Locally Grown Literature

By Blair Jackson
TFW Editor

Staff Photo by Blair Jackson: Poet Gerry Sloan will be reading from his new book, "Paper Lanterns" today at 7p.m. The collection was printed locally at the Half Acre Press.

“In this culture, poetry is like zucchini squash, you’re lucky to give it away,” says Gerry Sloan. The writer, who has taught music at the University of Arkansas for 40 years, calls himself a “double-agent” of the arts, and has recently published a full-length book of poetry entitled “Paper Lanterns.”

 

His love for literature began in high school, when a teacher read poetry aloud in class. Sloan wrote throughout college, and after receiving his bachelor’s degree at the University of Arkansas, he came to a fork in the road: study creative writing in Iowa, or study music at Northwestern.
Literature became Sloan’s expressive escape from teaching music, and over the years he has published poetry in various magazines and has also published three chapbooks.

Encouraged by Liz Lester, personal friend and owner of Fayetteville’s Half Acre Press, Sloan released his 72-poem collection last month. The collaboration is a mark of Sloan and Lester’s friendship and has resulted in what Sloan calls, “locally grown literature.”

In part autobiographical, the subject matter of Sloan’s poems were inspired, not only by Fayetteville, but by the memories of his Eastern Oklahoma childhood home which, the poet says, defined his world view.

In a mere 107 pages, with few poems spilling over the length of one page, Sloan offers a complex and vivid description of the world as it exists today. By comparing the present with the past, Sloan uncovers an evolving and ever-increasing tension between nature and humanity and between war and peace.

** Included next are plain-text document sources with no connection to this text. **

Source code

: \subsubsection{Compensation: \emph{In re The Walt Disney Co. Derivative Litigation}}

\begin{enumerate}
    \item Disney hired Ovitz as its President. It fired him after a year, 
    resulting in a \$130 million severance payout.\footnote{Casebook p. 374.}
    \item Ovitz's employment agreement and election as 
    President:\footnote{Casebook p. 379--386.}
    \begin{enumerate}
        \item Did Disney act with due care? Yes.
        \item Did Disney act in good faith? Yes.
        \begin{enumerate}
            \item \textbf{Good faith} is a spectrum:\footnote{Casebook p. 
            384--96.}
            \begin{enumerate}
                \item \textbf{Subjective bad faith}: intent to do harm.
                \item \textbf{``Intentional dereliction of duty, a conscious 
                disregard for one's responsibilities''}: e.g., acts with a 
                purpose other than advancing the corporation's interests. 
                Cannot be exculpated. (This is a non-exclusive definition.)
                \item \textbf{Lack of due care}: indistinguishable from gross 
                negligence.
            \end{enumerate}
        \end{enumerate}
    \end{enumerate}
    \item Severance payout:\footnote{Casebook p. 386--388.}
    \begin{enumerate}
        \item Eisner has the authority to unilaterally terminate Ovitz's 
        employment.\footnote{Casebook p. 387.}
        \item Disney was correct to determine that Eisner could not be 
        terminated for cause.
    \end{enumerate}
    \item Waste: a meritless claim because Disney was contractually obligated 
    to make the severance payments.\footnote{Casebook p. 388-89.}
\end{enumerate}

In the title poem, Sloan questions his father’s decision to remain silent, after 40 years, about witnessing Hiroshima after the nuclear blast. The poem finds inspiration in his father’s silence and in the “nothing” created by nuclear weaponry.

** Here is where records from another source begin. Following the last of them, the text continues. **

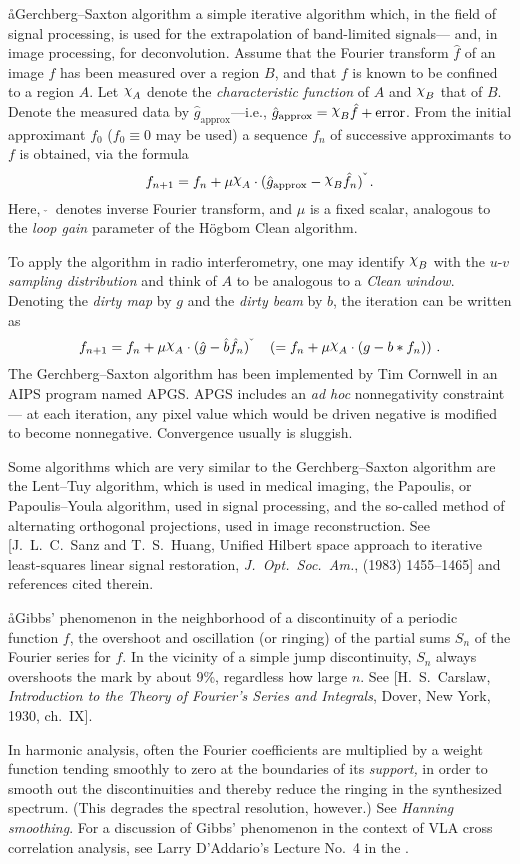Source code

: \aa{Gerchberg--Saxton algorithm}
a simple iterative algorithm which, in the field of signal
processing, is used for the extrapolation of band-limited signals---%
and, in image processing, for deconvolution.
Assume that the Fourier transform $\hat f$ of an image $f$
has been measured over a region $B$, and that $f$ is known
to be confined to a region $A$.
Let $\charfn A$ denote the {\it characteristic function} of $A$
and $\charfn B$ that of $B$.
\def\ghap{\hat g_{\operatorname{approx}}}
Denote the measured data by $\ghap$---i.e.,
$\ghap=\charfn B\hat f+\operatorname{error}$.
From the initial approximant $f_0$
($f_0\equiv0$ may be used)
a sequence $f_n$ of successive approximants to $f$
is obtained, via the formula
$$f_{n+1}=f_n+\mu\charfn A\cdot(\ghap-\charfn B\hat f_n)\formcheck\,.$$
Here, $\ \check{}\ $ denotes inverse Fourier transform,
and $\mu$ is a fixed scalar, analogous to the {\it loop gain}
parameter of the H\"ogbom Clean algorithm.
\par
To apply the algorithm in radio interferometry, one may
identify $\charfn B$ with the $u$-$v$ {\it sampling distribution}
and think of $A$ to be analogous to a {\it Clean window}.
Denoting the {\it dirty map} by $g$ and the {\it dirty beam}
by $b$,
the iteration can be written as
$$f_{n+1}=f_n+\mu\charfn A\cdot(\hat g-\hat b\hat f_n)\formcheck
\quad\left(=f_n+\mu\charfn A\cdot(g-b\ast f_n)\right)\,.$$
The Gerchberg--Saxton algorithm has been implemented
by Tim Cornwell in an AIPS program named APGS.
APGS includes an {\it ad hoc} nonnegativity constraint---%
at each iteration,
any pixel value which would be driven negative
is modified to become nonnegative.
Convergence usually is sluggish.
\par
Some algorithms which are very similar to the Gerchberg--Saxton algorithm
are the Lent--Tuy algorithm, which is used in medical imaging,
the Papoulis, or Papoulis--Youla algorithm, used in signal processing,
and the so-called method of alternating orthogonal projections,
used in image reconstruction.
See [J.~L.~C.~Sanz and T.~S.~Huang,
Unified Hilbert space approach to iterative least-squares linear
signal restoration, {\it J.~Opt.\ Soc.~Am.},  (1983) 1455--1465]
and references cited therein.

\aa{Gibbs' phenomenon}
in the neighborhood of a discontinuity of a periodic function $f$,
the overshoot and oscillation (or ringing)
of the partial sums $S_n$ of the Fourier series for $f$.
In the vicinity of a simple jump discontinuity,
$S_n$ always overshoots the mark by about 9\%, regardless how large $n$.
See [H.~S.~Carslaw, {\it Introduction to the Theory of Fourier's
Series and Integrals}, Dover, New York, 1930, ch.~IX].
\par
In harmonic analysis,
often the Fourier coefficients are multiplied by a weight function
tending smoothly to zero at the boundaries of its {\it support,}
in order to smooth out the discontinuities
and thereby reduce the ringing in the synthesized spectrum.
(This degrades the spectral resolution, however.)
See {\it Hanning smoothing}.
For a discussion of Gibbs' phenomenon in the context
of VLA cross correlation analysis, see Larry D'Addario's
Lecture No.~4 in the \sira.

In contrast to the devastating destruction of the atomic bomb, which killed 140,000 people, Sloan offers the image of paper lanterns. Each year, those who lost loved ones in Hiroshima write the names of their family members, along with words of peace, on pieces of paper and place the messages inside paper lanterns. They then send the lanterns down the Ohta River, in hopes the light will guide the dead.

In the introduction, Sloan calls upon the metaphor of the paper lantern to describe the purpose of his book. “It is a quiet plea for dignity and sanity, as we drift intertwined down the river of time,” he writes.

Sloan’s neighbor, Hisae Kimura Yale, created the art that is featured on the cover. Sloan explains, coincidentally, one of the ceramic sculptures Yale had been working one was entitled “Hiroshima,” and though the Japanese have many different characters to describe Hiroshima, the piece was entitled to specifically evoke the memory of the bombing of Hiroshima.

Although the elements of metaphor, history and art fell together seamlessly for the book, “Paper Lanterns” was Sloan’s second choice for a title.

Originally, Sloan had planned on calling the book, “Forlorn Hope,” but was advised that the connotations were too “depressing.”

The term “forlorn hope” is used to describe a group of soldiers who are sent to lead a dangerous, often suicidal, mission in battle. “We are all the forlorn hope,” Sloan explains.

“I wonder what will become of us, stuck at the wrong end of a century gone bad?” reads a query from his poem “Kissing the Corpse.”

Heavily influenced by his observations of the natural world and current events, Sloan says, “If you’re not depressed, you’re not paying attention.” Sloan has been influenced by man-made tragedies such as the Holocaust and 9/11; as well as oil spills, pollution and the depletion of natural resources.

“The natural world is being destroyed so fast, I am always in a state of stress. Anyone who considers himself a nature observer will be in turmoil,” Sloan says.

“Paper Lanterns” presents the possibility of illumination as the counterweight to destruction. “If I’m lucky, readers will be illuminated by some of the poems, but I’ve been illuminated by these recordings, by these epiphanies,” he says.

Tonight, at Nightbird books on Dickson Street, Sloan will be reading from his new book and will be available to sign copies afterward. The reading begins at 7 p.m. You can purchase a copy of “Paper Lanterns” at Nightbird Books or on Amazon.com.

Sloan also has three chapbooks: “Driving Through Fidelity” (Paper Moon Chapbooks, 1992), “Invisible Guests” (Piccadilly Press, 1993), and “Common Time” (Andy Anders, 1999).